23 - Merge k Sorted Lists
Merge k sorted linked lists and return it as one sorted list. Analyze and describe its complexity.
Example:
Input: [ 1->4->5, 1->3->4, 2->6 ]
Output: 1->1->2->3->4->4->5->6
Algorithm
“big-o analysis time-complex O(NKlogK)
public ListNode merge(ListNode[] lists, int start, int end) {
int mid = (end - start) / 2 + start;
ListNode leftHalf = merge(lists, start, mid);
ListNode rightHalf = merge(lists, mid + 1, end);
heap解法:heap.offer(polled.next); 这里heap的offer()参数不能是null,因为要保证polled不是null,才能更新currentNode
if (polled.next != null) {
heap.offer(polled.next); // @note: offer()参数不能是null
}
Code
MergeSort 解法
public class Merge_k_Sorted_Lists {
public static void main(String[] args) {
Merge_k_Sorted_Lists out = new Merge_k_Sorted_Lists();
Solution s = out.new Solution();
ListNode l1 = null;
ListNode l2 = new ListNode(1);
s.mergeKLists(new ListNode[]{l1, l2});
}
/**
* Definition for singly-linked list.
* public class ListNode {
* int val;
* ListNode next;
* ListNode(int x) { val = x; }
* }
*/
// ref: https://leetcode.com/articles/merge-k-sorted-list/
// Time complexity : O(Nlogk) where k is the number of linked lists, n is total nodes count
// k/2 + k/4 + k/8 + ... = logK
// Space complexity : O(1)
// 2n * k/2 + 4n * k/4 + ... + (2^x)n * k/(2^x) = nk * x
// k/(2^x) = 1 -> 2^x = k -> x = log2(k)
// 所以时间复杂度为O(nk log(k)),与方法一相同。
public class Solution {
public ListNode mergeKLists(ListNode[] lists) {
if (lists == null || lists.length == 0) {
return null;
}
// same as merge sort array
return merge(lists, 0, lists.length - 1);
}
public ListNode merge(ListNode[] lists, int start, int end) {
// single list
if (start == end) {
return lists[start];
}
int mid = (end - start) / 2 + start;
ListNode leftHalf = merge(lists, start, mid);
ListNode rightHalf = merge(lists, mid + 1, end);
return mergeTwoLists(leftHalf, rightHalf);
}
// from previous question: 21 Merge Two Sorted Lists
public ListNode mergeTwoLists(ListNode l1, ListNode l2) {
ListNode dummy = new ListNode(0);
ListNode current = dummy;
while (l1 != null || l2 != null) {
int v1 = (l1 == null? Integer.MAX_VALUE : l1.val);
int v2 = (l2 == null? Integer.MAX_VALUE : l2.val);
if (v1 < v2) {
current.next = l1;
l1 = l1.next;
} else {
current.next = l2;
l2 = l2.next;
}
current = current.next; // now current is the new end node, but still pointing to next node
current.next = null; // @note: key, cut this node from l1 or l2
}
return dummy.next;
}
}
}heap解法
/*
heap解法
将每个list的最小节点放入一个priority queue (min heap)中。

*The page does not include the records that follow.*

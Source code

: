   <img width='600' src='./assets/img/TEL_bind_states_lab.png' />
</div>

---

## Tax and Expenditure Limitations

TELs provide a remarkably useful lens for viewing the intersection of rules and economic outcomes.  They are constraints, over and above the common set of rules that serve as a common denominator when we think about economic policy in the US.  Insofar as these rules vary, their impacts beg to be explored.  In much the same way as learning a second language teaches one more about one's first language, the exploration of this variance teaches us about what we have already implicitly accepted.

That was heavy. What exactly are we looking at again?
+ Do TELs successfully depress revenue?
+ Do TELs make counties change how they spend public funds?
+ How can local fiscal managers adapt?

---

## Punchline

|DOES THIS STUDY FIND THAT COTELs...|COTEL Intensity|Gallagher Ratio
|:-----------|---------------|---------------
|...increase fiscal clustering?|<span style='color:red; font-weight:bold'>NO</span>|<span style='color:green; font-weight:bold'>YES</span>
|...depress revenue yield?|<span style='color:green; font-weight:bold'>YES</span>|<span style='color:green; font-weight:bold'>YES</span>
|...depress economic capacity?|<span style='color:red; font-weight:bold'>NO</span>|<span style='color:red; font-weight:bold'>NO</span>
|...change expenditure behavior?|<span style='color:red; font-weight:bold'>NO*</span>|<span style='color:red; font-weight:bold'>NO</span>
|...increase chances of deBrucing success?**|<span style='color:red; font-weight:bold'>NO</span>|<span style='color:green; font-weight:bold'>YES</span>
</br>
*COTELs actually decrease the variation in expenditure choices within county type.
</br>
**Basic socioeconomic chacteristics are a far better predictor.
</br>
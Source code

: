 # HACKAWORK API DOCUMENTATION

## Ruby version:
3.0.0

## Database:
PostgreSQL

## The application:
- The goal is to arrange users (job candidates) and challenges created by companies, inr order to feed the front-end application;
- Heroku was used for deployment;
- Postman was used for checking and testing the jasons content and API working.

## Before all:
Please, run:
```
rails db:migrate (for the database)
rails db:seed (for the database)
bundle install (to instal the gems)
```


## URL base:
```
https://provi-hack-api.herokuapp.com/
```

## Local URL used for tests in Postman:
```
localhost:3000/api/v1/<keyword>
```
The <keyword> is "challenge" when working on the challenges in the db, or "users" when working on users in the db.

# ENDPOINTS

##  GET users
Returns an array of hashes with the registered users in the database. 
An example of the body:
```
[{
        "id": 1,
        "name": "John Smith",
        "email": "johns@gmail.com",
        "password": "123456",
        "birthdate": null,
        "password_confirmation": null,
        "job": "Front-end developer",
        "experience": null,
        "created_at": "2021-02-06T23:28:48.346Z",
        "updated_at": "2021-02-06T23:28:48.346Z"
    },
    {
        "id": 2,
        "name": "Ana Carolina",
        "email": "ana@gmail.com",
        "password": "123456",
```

之后每从queue中取出一个节点,则将该节点在其list中的下一个节点插入,
以此类推直到全部节点都经过priority queue。
由于priority queue的大小为始终为k,而每次插入的复杂度是log k,一共插入过nk个节点。
时间复杂度为O(nk logk),空间复杂度为O(k)。
*/
class Solution_Heap {
public ListNode mergeKLists(ListNode[] lists) {
if (lists == null || lists.length == 0) {
return null;
}
ListNode dummy = new ListNode(0);
ListNode current = dummy;
// put 1st of each list to heap
PriorityQueue<ListNode> heap = new PriorityQueue<>(
(a,b) -> a.val - b.val
);
//
Arrays.stream(lists).filter(Objects::nonNull).forEach(heap::offer);
while (heap.size() != 0) {
ListNode polled = heap.poll();
current.next = polled;
current = current.next;
if (polled.next != null) {
heap.offer(polled.next); // @note: heap.offer()参数不能是null
}
}
return dummy.next;
}
}